A. 縦書きが正式。ただし封筒のレイアウト上やむを得ない場合は横書きでも可。
Q. 金額は奇数が良い?
A. 慶事では奇数を好む風習もありますが、必須ではありません。地域慣習に従うのが最優先。
Q. 新札は絶対?
A. 推奨。準備の誠意が伝わります。地域によっては旧札を用いる例もあるため、気になる場合は確認を。
Q. 受付が混雑していて渡せない…
A. 後刻の受付/保存会事務所/郵送(簡易書留)など代替ルートで丁寧に対応を。
Q. 「御祝」と書くのは?
A. 獅子舞なら花代/奉納が適切。

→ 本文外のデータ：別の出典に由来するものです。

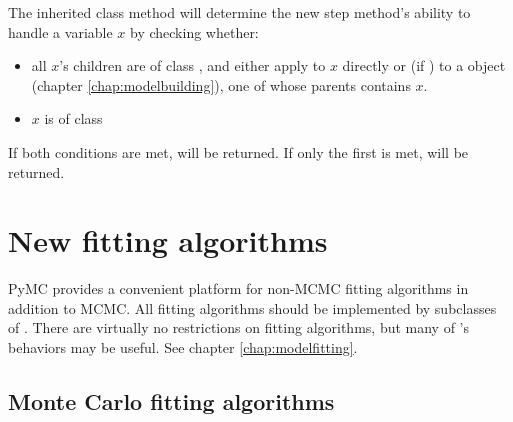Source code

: The inherited class method  will determine the new step method's ability to handle a variable $x$ by checking whether:
\begin{itemize}
   \item all $x$'s children are of class , and either apply  to $x$ directly or (if ) to a  object (chapter \ref{chap:modelbuilding}), one of whose parents contains $x$.
   \item $x$ is of class 
\end{itemize}
If both conditions are met,  will be returned. If only the first is met,  will be returned.


\section{New fitting algorithms} \label{custom-model}


PyMC provides a convenient platform for non-MCMC fitting algorithms in addition to MCMC. All fitting algorithms should be implemented by subclasses of . There are virtually no restrictions on fitting algorithms, but many of 's behaviors may be useful. See chapter \ref{chap:modelfitting}.


\subsection{Monte Carlo fitting algorithms} \label{custom-MC}


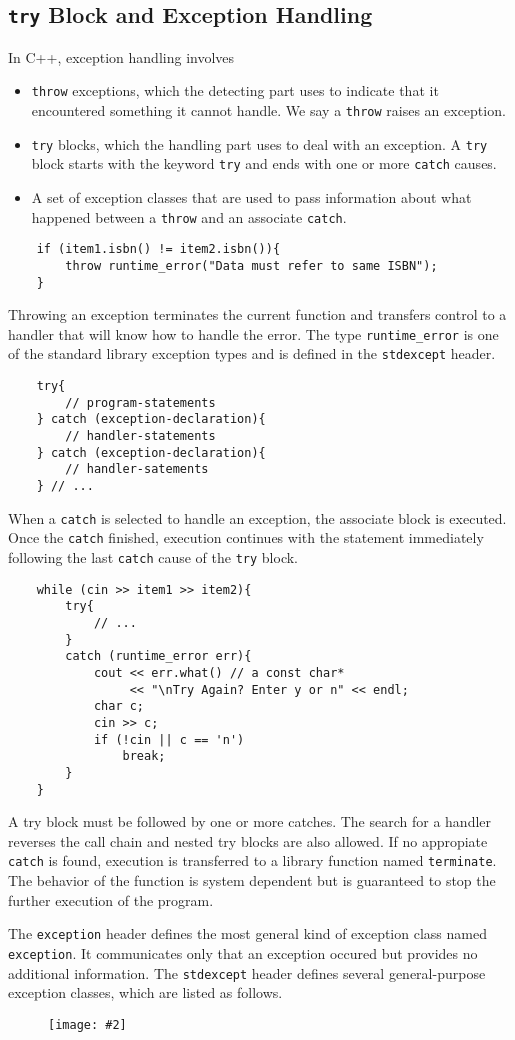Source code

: \documentclass[11pt]{ctexart}
\newcommand{\fpicture}[3][]{\begin{figure}[H]\centering\texttt{[image: \#2]}\ifthenelse{\isempty{#1}}{}{\caption{#1}}\end{figure}}
\begin{document}
\subsection{\texttt{try} Block and Exception Handling}
In C++, exception handling involves
\begin{itemize}
    \item \verb|throw| exceptions, which the detecting part uses to indicate that it encountered something it cannot handle. We say a \verb|throw| raises an exception.
    \item \verb|try| blocks, which the handling part uses to deal with an exception. A \verb|try| block starts with the keyword \verb|try| and ends with one or more \verb|catch| causes.
    \item A set of exception classes that are used to pass information about what happened between a \verb|throw| and an associate \verb|catch|.
\end{itemize}
\begin{lstlisting}
    if (item1.isbn() != item2.isbn()){
        throw runtime_error("Data must refer to same ISBN");
    }
\end{lstlisting}
\par Throwing an exception terminates the current function and transfers control to a handler that will know how to handle the error. The type \verb|runtime_error| is one of the standard library exception types and is defined in the \verb|stdexcept| header.
\begin{lstlisting}
    try{
        // program-statements
    } catch (exception-declaration){
        // handler-statements
    } catch (exception-declaration){
        // handler-satements
    } // ...
\end{lstlisting}
When a \verb|catch| is selected to handle an exception, the associate block is executed. Once the \verb|catch| finished, execution continues with the statement immediately following the last \verb|catch| cause of the \verb|try| block.
\begin{lstlisting}
    while (cin >> item1 >> item2){
        try{
            // ...
        }
        catch (runtime_error err){
            cout << err.what() // a const char*
                 << "\nTry Again? Enter y or n" << endl;
            char c;
            cin >> c;
            if (!cin || c == 'n')
                break;
        }
    }
\end{lstlisting}
A try block must be followed by one or more catches. The search for a handler reverses the call chain and nested try blocks are also allowed. If no appropiate \verb|catch| is found, execution is transferred to a library function named \verb|terminate|. The behavior of the function is system dependent but is guaranteed to stop the further execution of the program.\par The \verb|exception| header defines the most general kind of exception class named \verb|exception|. It communicates only that an exception occured but provides no additional information. The \verb|stdexcept| header defines several general-purpose exception classes, which are listed as follows.
\fpicture{2022.04.30}{1.0}
\end{document}
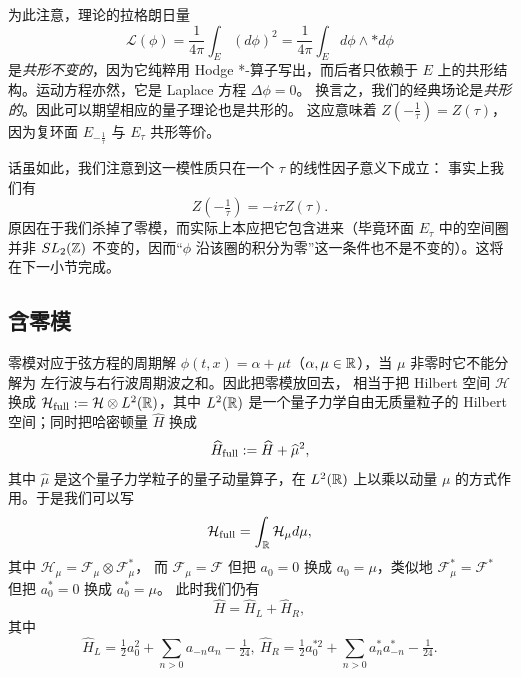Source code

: 为此注意，理论的拉格朗日量
$$
\mathcal L(\phi)=\frac{1}{4\pi}\int_E (d\phi)^2 =\frac{1}{4\pi}\int_E d\phi\wedge *d\phi
$$ 
是\emph{共形不变的}，因为它纯粹用 Hodge *-算子写出，而后者只依赖于 $E$ 上的共形结构。运动方程亦然，它是 Laplace 方程 $\Delta \phi=0$。
换言之，我们的经典场论是\emph{共形的}。因此可以期望相应的量子理论也是共形的。
这应意味着 $Z(-\tfrac{1}{\tau})=Z(\tau)$，因为复环面 $E_{-\frac{1}{\tau}}$ 与 $E_\tau$ 共形等价。

话虽如此，我们注意到这一模性质只在一个 $\tau$ 的线性因子意义下成立：
事实上我们有
$$
Z(-\tfrac{1}{\tau})=-i\tau Z(\tau). 
$$
原因在于我们杀掉了零模，而实际上本应把它包含进来（毕竟环面 $E_\tau$ 中的空间圈并非 $SL_2(\Bbb Z)$ 不变的，因而“$\phi$ 沿该圈的积分为零”这一条件也不是不变的）。这将在下一小节完成。


\subsection{含零模} 
 零模对应于弦方程的周期解
$\phi(t,x)=\alpha+\mu t$（$\alpha,\mu\in \Bbb R$），当 $\mu$ 非零时它不能分解为
左行波与右行波周期波之和。因此把零模放回去，
相当于把 Hilbert 空间 $\mathcal H$ 换成 $\mathcal H_{\rm full}:=\mathcal H\otimes L^2(\Bbb R)$，其中 $L^2(\Bbb R)$ 是一个量子力学自由无质量粒子的 Hilbert 空间；同时把哈密顿量 $\widehat H$ 换成
$$
\widehat H_{\rm full}:=\widehat H+\widehat \mu^2,
$$
其中 $\widehat\mu$ 是这个量子力学粒子的量子动量算子，在 $L^2(\Bbb R)$ 上以乘以动量 $\mu$ 的方式作用。于是我们可以写
$$
\mathcal H_{\rm full}=\int_{\Bbb R}\mathcal H_\mu d\mu,
$$
其中 $\mathcal H_\mu=\mathcal F_\mu\otimes \mathcal F_\mu^*$，
而 $\mathcal F_\mu=\mathcal F$ 但把 $a_0=0$ 换成 $a_0=\mu$，类似地
$\mathcal F_\mu^*=\mathcal F^*$ 但把 $a_0^*=0$ 换成 $a_0^*=\mu$。
此时我们仍有
$$
\widehat H=\widehat H_L+\widehat H_R,
$$
其中
$$
\widehat H_L=\tfrac{1}{2}a_0^2+\sum_{n>0}a_{-n}a_n-\tfrac{1}{24},\ \widehat H_R=\tfrac{1}{2}a_0^{*2}+\sum_{n>0}a_{n}^*a_{-n}^*-\tfrac{1}{24}.
$$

御祝も完全に誤りではないが、地域で浮かない表記を優先。
送付状テンプレ(コピペ可)
令和◯年◯月◯日
〇〇保存会 御中
拝啓 時下ますますご清祥のこととお慶び申し上げます。
平素より地域の伝統継承にご尽力賜り、深く敬意を表します。
さて、下記の通り花代を同封いたしましたのでご査収ください。
【奉納者】山田 太郎(中野区◯◯)
【内 容】花代 金壱萬円也
今後とも地域の発展と皆様のご健勝を心よりお祈り申し上げます。
敬具
〒◯◯◯-◯◯◯◯
東京都中野区◯◯◯◯
山田 太郎
電話:090-xxxx-xxxx
早見表(ケース別まとめ)
ケース | 金額目安 | 封筒 | 表書き例 | ひと言ポイント |
個人 | 3,000〜5,000円 | 金封 | 花代 | 無理のない範囲でOK |
家族 | 5,000〜10,000円 | 祝儀袋(蝶結び) | 花代/御祝儀 | 名前は「〇〇家」でも可 |
企業・商店 | 10,000円以上 | 祝儀袋(蝶結び) | 奉納/御寄進 | 代表者名・肩書きを添える |
神社主催・格式高め | 10,000円〜 | 祝儀袋(蝶結び) | 奉納 | 事前に指定表記の有無を確認 |
郵送 | 3,000円〜 | 祝儀袋 or 金封+外封筒 | 花代/奉納 | 簡易書留+送付状が安心 |
連名 | 相場に応じ調整 | 祝儀袋 | 花代(下段に連名/一同) | 4名以上は「一同」+名簿 |
まとめ|花代は「地域を支える心」
- 金額は3,000〜10,000円が目安(地域・規模・立場で調整)
- 封筒は祝儀袋(蝶結び)または金封。表書きは**「花代」**が最も無難
- 漢数字で金額・住所氏名を記入、袱紗で丁寧に
- 迷ったら保存会や町内会に確認が最短・最善
※本記事は一般的なマナー解説です。地域差がありますので、最終的には現地の案内に従って調整してください。